You are viewing a plain text version of this content. The canonical link for it is here.

Posted to user@spark.apache.org by Mohit Jaggi <mo...@gmail.com> on 2014/04/29 23:44:44 UTC

rdd ordering gets scrambled

Hi,
I started with a text file(CSV) of sorted data (by first column), parsed it
into Scala objects using map operation in Scala. Then I used more maps to
add some extra info to the data and saved it as text file.
The final text file is not sorted. What do I need to do to keep the order
from the original input intact?

My code looks like:

csvFile = sc.textFile(..) //file is CSV and ordered by first column
splitRdd = csvFile map { line => line.split(",",-1) }
parsedRdd = rdd map { parts =>
  {
    key = parts(0) //use first column as key
    value = new MyObject(parts(0), parts(1)....) //parse into scala objects
    (key, value)
  }

augmentedRdd = parsedRdd map { x =>
   key =  x._1
   value = //add extra fields to x._2
   (key, value)
}
augmentedRdd.saveAsFile(...) //this file is not sorted

Mohit.

Re: rdd ordering gets scrambled

Posted by Michael Malak <mi...@yahoo.com>.

Mohit Jaggi:

A workaround is to use zipWithIndex (to appear in Spark 1.0, but if you're still on 0.9x you can swipe the code from https://github.com/apache/spark/blob/master/core/src/main/scala/org/apache/spark/rdd/ZippedWithIndexRDD.scala ), map it to (x => (x._2,x._1)) and then sortByKey.

Spark developers:

The lack of ordering guarantee for RDDs should be better documented, and the presence of a method called first() is a bit deceiving, in my opinion, if that same "first" element doesn't survive a map().
 


On Tuesday, April 29, 2014 3:45 PM, Mohit Jaggi <mo...@gmail.com> wrote:
 


Hi,
I started with a text file(CSV) of sorted data (by first column), parsed it into Scala objects using map operation in Scala.

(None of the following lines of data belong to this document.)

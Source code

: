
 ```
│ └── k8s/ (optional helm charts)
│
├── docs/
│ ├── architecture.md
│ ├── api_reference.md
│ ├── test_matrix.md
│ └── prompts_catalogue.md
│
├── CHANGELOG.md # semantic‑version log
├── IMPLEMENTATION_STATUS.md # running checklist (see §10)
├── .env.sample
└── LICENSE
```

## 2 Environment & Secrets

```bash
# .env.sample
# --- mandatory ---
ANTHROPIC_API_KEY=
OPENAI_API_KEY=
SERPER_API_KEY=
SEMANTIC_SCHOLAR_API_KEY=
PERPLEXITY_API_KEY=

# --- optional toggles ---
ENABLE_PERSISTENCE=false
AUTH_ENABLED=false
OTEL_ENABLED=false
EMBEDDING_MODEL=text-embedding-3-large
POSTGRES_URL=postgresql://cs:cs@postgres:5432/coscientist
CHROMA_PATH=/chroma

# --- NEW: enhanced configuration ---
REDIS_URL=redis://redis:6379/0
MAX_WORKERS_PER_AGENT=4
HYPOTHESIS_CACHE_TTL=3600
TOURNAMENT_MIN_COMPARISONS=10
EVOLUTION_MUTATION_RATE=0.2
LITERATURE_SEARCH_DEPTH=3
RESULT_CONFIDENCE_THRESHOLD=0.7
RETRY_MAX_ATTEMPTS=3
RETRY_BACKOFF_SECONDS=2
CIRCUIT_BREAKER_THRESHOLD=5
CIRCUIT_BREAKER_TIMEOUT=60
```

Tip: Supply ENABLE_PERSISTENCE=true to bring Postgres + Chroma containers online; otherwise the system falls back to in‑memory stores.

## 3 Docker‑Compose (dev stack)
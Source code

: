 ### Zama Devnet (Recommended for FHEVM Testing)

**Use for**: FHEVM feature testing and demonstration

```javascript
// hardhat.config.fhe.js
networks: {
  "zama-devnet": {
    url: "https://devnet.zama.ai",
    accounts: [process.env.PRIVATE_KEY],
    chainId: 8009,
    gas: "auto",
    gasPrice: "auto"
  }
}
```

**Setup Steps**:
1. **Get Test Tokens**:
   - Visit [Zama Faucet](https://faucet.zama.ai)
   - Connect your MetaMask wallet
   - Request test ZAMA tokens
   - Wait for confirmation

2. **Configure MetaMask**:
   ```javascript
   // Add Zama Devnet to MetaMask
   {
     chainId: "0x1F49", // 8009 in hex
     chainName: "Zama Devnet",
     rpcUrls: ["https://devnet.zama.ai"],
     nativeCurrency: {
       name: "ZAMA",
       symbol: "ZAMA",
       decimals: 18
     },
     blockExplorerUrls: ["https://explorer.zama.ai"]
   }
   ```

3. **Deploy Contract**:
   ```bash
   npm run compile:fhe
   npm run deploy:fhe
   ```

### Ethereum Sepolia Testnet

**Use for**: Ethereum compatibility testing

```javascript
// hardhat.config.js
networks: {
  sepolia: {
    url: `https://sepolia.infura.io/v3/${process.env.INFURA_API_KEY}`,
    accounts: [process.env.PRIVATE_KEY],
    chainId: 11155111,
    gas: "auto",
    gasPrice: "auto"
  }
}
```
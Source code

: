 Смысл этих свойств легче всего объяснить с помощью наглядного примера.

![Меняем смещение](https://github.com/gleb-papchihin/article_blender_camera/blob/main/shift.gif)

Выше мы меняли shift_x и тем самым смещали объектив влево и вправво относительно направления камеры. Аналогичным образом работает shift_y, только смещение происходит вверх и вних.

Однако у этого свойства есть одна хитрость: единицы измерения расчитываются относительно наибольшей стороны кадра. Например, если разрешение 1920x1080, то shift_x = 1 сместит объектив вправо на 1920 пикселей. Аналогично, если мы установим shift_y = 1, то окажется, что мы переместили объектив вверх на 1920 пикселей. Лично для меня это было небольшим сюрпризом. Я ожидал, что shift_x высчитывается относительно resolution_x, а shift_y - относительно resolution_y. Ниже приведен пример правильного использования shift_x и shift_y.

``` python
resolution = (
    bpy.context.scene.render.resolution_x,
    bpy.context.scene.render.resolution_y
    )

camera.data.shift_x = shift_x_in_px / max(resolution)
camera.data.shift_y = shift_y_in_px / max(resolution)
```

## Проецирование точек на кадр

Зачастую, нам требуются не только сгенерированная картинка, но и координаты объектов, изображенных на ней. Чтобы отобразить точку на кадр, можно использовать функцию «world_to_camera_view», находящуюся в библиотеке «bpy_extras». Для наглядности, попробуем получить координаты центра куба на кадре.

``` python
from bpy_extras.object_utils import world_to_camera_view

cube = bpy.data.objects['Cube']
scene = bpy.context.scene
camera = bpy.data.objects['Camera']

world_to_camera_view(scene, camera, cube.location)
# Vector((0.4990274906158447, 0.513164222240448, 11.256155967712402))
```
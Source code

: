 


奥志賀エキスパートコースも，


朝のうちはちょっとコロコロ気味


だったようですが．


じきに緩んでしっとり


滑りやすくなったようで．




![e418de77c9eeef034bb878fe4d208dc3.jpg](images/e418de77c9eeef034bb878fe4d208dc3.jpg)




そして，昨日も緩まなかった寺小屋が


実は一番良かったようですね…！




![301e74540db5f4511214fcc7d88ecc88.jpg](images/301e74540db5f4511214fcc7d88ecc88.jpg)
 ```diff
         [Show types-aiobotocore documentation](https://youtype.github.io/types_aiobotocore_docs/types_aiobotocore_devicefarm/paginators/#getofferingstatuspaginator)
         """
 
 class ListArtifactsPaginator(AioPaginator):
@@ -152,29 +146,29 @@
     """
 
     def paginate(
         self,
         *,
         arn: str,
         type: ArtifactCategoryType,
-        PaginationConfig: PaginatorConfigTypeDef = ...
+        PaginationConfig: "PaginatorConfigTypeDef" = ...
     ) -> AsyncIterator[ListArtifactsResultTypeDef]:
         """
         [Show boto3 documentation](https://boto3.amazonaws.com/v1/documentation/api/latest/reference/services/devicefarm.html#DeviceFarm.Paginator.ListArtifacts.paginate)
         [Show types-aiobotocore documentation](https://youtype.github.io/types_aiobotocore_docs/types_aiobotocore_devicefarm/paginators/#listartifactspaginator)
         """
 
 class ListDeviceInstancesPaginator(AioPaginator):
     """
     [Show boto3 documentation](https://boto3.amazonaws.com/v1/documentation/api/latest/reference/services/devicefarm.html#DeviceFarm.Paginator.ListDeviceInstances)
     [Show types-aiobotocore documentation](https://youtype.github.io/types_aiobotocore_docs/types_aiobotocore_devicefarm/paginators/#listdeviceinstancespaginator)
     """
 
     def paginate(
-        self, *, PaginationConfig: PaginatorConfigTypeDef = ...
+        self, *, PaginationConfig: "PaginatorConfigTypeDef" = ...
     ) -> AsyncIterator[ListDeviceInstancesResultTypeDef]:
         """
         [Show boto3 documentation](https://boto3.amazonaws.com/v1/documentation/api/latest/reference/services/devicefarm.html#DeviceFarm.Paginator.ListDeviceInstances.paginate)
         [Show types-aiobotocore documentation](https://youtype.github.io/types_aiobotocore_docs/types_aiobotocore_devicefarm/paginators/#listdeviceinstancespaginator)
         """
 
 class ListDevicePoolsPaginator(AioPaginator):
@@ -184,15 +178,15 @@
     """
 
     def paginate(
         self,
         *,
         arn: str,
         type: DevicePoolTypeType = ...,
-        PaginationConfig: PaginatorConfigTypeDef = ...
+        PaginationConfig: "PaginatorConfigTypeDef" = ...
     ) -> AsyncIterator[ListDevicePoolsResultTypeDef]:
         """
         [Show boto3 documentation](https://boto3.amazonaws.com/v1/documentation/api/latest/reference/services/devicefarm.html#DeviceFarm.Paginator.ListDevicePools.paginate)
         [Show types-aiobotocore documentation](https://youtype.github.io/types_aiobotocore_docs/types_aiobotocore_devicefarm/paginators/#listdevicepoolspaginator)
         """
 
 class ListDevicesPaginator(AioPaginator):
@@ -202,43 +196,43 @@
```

Then I used more maps to add some extra info to the data and saved it as text file.
The final text file is not sorted. What do I need to do to keep the order from the original input intact?

My code looks like:

csvFile = sc.textFile(..) //file is CSV and ordered by first column
splitRdd = csvFile map { line => line.split(",",-1) }
parsedRdd = rdd map { parts => 
  { 
    key = parts(0) //use first column as key
    value = new MyObject(parts(0), parts(1)....) //parse into scala objects
    (key, value)
  }

augmentedRdd = parsedRdd map { x =>
   key =  x._1
   value = //add extra fields to x._2
   (key, value)
}
augmentedRdd.saveAsFile(...) //this file is not sorted

Mohit.